Notice here how we are extending our base model MY_Model, not the CI_Model as you normally would. Doing this gives us access to all the methods above. Yet it still acts as a normal model in Codeigniter because our base model extends CI_Model instead. Think of it like multiple layers of functionality.

There’s one thing left for us to do, our Users_model needs to tell our base model what database table it should use. Easy:

<?php
defined('BASEPATH') OR exit('No direct script access allowed');

class Users_model extends MY_Model {

	protected $_table = 'users';

}

We set the class variable we referenced earlier when setting up our base methods.

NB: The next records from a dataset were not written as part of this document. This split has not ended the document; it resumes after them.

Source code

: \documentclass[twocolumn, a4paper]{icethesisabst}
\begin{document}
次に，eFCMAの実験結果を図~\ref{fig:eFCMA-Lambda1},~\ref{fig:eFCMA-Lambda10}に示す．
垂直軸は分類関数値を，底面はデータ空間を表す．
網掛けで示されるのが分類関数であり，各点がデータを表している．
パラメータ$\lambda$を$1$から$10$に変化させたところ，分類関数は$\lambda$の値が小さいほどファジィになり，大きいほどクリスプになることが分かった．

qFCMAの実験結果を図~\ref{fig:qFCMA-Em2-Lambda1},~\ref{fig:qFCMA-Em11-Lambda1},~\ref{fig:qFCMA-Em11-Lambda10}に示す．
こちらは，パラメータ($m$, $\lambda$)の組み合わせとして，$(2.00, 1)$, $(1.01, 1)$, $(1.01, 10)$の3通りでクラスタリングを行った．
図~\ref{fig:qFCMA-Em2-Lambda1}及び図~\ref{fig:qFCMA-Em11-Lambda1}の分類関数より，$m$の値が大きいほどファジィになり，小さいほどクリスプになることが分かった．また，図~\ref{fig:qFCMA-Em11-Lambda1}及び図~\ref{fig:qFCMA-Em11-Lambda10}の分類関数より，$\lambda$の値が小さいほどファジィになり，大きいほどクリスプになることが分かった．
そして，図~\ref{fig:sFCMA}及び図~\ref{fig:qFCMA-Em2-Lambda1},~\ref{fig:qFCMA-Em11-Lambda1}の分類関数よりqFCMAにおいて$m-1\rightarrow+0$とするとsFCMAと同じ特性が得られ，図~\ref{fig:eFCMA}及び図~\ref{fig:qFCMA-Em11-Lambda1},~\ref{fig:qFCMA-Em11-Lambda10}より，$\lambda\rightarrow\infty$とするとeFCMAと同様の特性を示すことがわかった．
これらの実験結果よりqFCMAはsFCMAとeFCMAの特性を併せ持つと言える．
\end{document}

Now, in our controllers we can import our Users_model and away we go. Let’s take the public profile page as an example:

<?php
defined('BASEPATH') OR exit('No direct script access allowed');

class Profile extends CI_Controller {

	public function view() {

		$this->load->model('Users_model');

		$data['user_data'] = $this->Users_model->get($this->uri->segment(3), 'slug');

		$this->load->view('profile', $data);

	}

}

Or say a user has submitted a form to update their personal information:

<?php
defined('BASEPATH') OR exit('No direct script access allowed');

class Account extends CI_Controller {

	public function update() {

		$this->load->model('Users_model');

		if ( $this->input->post('submit') ) {

			$update['first_name'] = $this->input->post('first_name');
			$update['last_name'] = $this->input->post('last_name');
			$update['email'] = $this->input->post('email');
			$update['slug'] = $this->input->post('slug');

			$this->Users_model->update($update, $auth->id); // Auth->id would be replaced by however you authorise your members

			redirect('account/update');

		}

		$this->load->view('update');

	}

}

What’s the Point?

You might be looking at the above and wondering “What’s the point?”, especially in cases where the base methods don’t really do much (like delete for example). But remember these are just the bare bones, they could be expanded in your project, or even in future as requirements change – and if they do you now only need to edit a single file. As an example, imagine a situation where you want to log everything that gets deleted in your system, maybe to a flat file or in another table. It might be just for development purposes, but you can add that to a single method in your base model and it will log all deletes for you.

I guess the point is you don’t know what could come up in future, and a little bit of ground work now can save you a whole bunch of time later!